The median age in the town was 40.4 years. 24.5% of residents were under the age of 18; 7.2% were between the ages of 18 and 24; 25.7% were from 25 to 44; 29.9% were from 45 to 64; and 12.8% were 65 years of age or older. The gender makeup of the town was 50.7% male and 49.3% female.

===2000 census===
As of the census of 2000, there were 847 people, 327 households, and 225 families living in the town. The population density was 19.5 people per square mile (7.5/km^{2}). There were 484 housing units at an average density of 11.1 per square mile (4.3/km^{2}). The racial makeup of the town was 99.53% White, 0.12% African American, 0.24% Native American, and 0.12% from two or more races. Hispanic or Latino of any race were 0.71% of the population.

There were 327 households, out of which 33.0% had children under the age of 18 living with them, 54.7% were married couples living together, 9.8% had a female householder with no husband present, and 30.9% were non-families. 22.9% of all households were made up of individuals, and 6.4% had someone living alone who was 65 years of age or older. The average household size was 2.52 and the average family size was 2.92.

In the town, the population was spread out, with 24.9% under the age of 18, 5.9% from 18 to 24, 32.2% from 25 to 44, 24.9% from 45 to 64, and 12.0% who were 65 years of age or older. The median age was 37 years. For every 100 females, there were 97.0 males. For every 100 females age 18 and over, there were 91.6 males.
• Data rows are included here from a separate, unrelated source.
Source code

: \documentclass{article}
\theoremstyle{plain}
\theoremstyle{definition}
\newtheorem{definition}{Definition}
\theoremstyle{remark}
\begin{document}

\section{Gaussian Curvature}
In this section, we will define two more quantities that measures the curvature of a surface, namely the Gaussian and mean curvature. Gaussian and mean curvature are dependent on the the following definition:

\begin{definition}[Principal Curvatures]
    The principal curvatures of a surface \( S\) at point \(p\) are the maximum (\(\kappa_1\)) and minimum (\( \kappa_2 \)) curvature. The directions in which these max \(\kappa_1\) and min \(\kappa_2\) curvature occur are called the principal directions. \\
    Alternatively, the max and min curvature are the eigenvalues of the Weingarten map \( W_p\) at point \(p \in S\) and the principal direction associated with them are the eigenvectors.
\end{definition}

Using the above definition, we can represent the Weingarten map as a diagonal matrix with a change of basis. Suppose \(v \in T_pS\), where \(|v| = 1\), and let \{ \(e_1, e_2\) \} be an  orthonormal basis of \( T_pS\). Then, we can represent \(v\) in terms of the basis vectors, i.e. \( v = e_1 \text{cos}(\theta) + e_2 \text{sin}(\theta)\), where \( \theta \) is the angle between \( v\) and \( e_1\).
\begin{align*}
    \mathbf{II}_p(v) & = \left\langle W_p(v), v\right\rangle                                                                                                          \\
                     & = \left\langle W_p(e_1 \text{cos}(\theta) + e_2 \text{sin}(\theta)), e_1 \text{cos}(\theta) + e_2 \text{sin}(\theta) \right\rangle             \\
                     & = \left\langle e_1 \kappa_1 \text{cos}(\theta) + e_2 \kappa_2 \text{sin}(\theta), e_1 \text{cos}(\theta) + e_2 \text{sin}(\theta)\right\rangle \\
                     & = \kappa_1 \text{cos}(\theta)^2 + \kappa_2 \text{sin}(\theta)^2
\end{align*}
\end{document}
The median income for a household in the town was $24,813, and the median income for a family was $32,841. Males had a median income of $24,545 versus $20,139 for females. The per capita income for the town was $13,786. About 17.0% of families and 22.9% of the population were below the poverty line, including 28.9% of those under age 18 and 12.0% of those age 65 or over.

==Government==

Athens has a chief executive officer and three town selectmen. There is no police department, a volunteer fire department, and private water and sewer facilities.

==Education==
Athens is a part of Maine School Administrative District 94, which voted to include Athens in 2014. Athens was previously in the Maine School Administrative District 59, but in May 2013 the community voted to leave District 59.